__Your instructions__.
Omit every image, and transcribe the remaining entries exactly as given.

+-------+

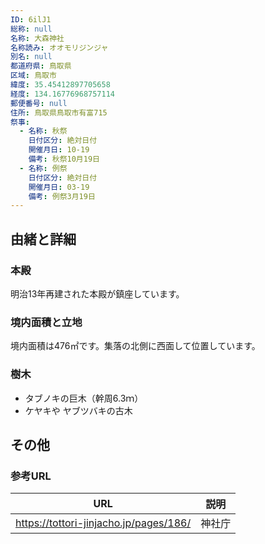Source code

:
 ```yaml
---
ID: 6ilJ1
総称: null
名称: 大森神社
名称読み: オオモリジンジャ
別名: null
都道府県: 鳥取県
区域: 鳥取市
緯度: 35.45412897705658
経度: 134.16776968757114
郵便番号: null
住所: 鳥取県鳥取市有富715
祭事:
  - 名称: 秋祭
    日付区分: 絶対日付
    開催月日: 10-19
    備考: 秋祭10月19日
  - 名称: 例祭
    日付区分: 絶対日付
    開催月日: 03-19
    備考: 例祭3月19日
---
```


## 由緒と詳細

### 本殿

明治13年再建された本殿が鎮座しています。

### 境内面積と立地

境内面積は476㎡です。集落の北側に西面して位置しています。

### 樹木

- タブノキの巨木（幹周6.3ｍ）
- ケヤキや ヤブツバキの古木

## その他

### 参考URL

| URL                                    | 説明   |
| -------------------------------------- | ------ |
| https://tottori-jinjacho.jp/pages/186/ | 神社庁 |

+-------+

__Output for this task__.
Source code

:
 ```yaml
---
ID: 6ilJ1
総称: null
名称: 大森神社
名称読み: オオモリジンジャ
別名: null
都道府県: 鳥取県
区域: 鳥取市
緯度: 35.45412897705658
経度: 134.16776968757114
郵便番号: null
住所: 鳥取県鳥取市有富715
祭事:
  - 名称: 秋祭
    日付区分: 絶対日付
    開催月日: 10-19
    備考: 秋祭10月19日
  - 名称: 例祭
    日付区分: 絶対日付
    開催月日: 03-19
    備考: 例祭3月19日
---
```


## 由緒と詳細

### 本殿

明治13年再建された本殿が鎮座しています。

### 境内面積と立地

境内面積は476㎡です。集落の北側に西面して位置しています。

### 樹木

- タブノキの巨木（幹周6.3ｍ）
- ケヤキや ヤブツバキの古木

## その他

### 参考URL

| URL                                    | 説明   |
| -------------------------------------- | ------ |
| https://tottori-jinjacho.jp/pages/186/ | 神社庁 |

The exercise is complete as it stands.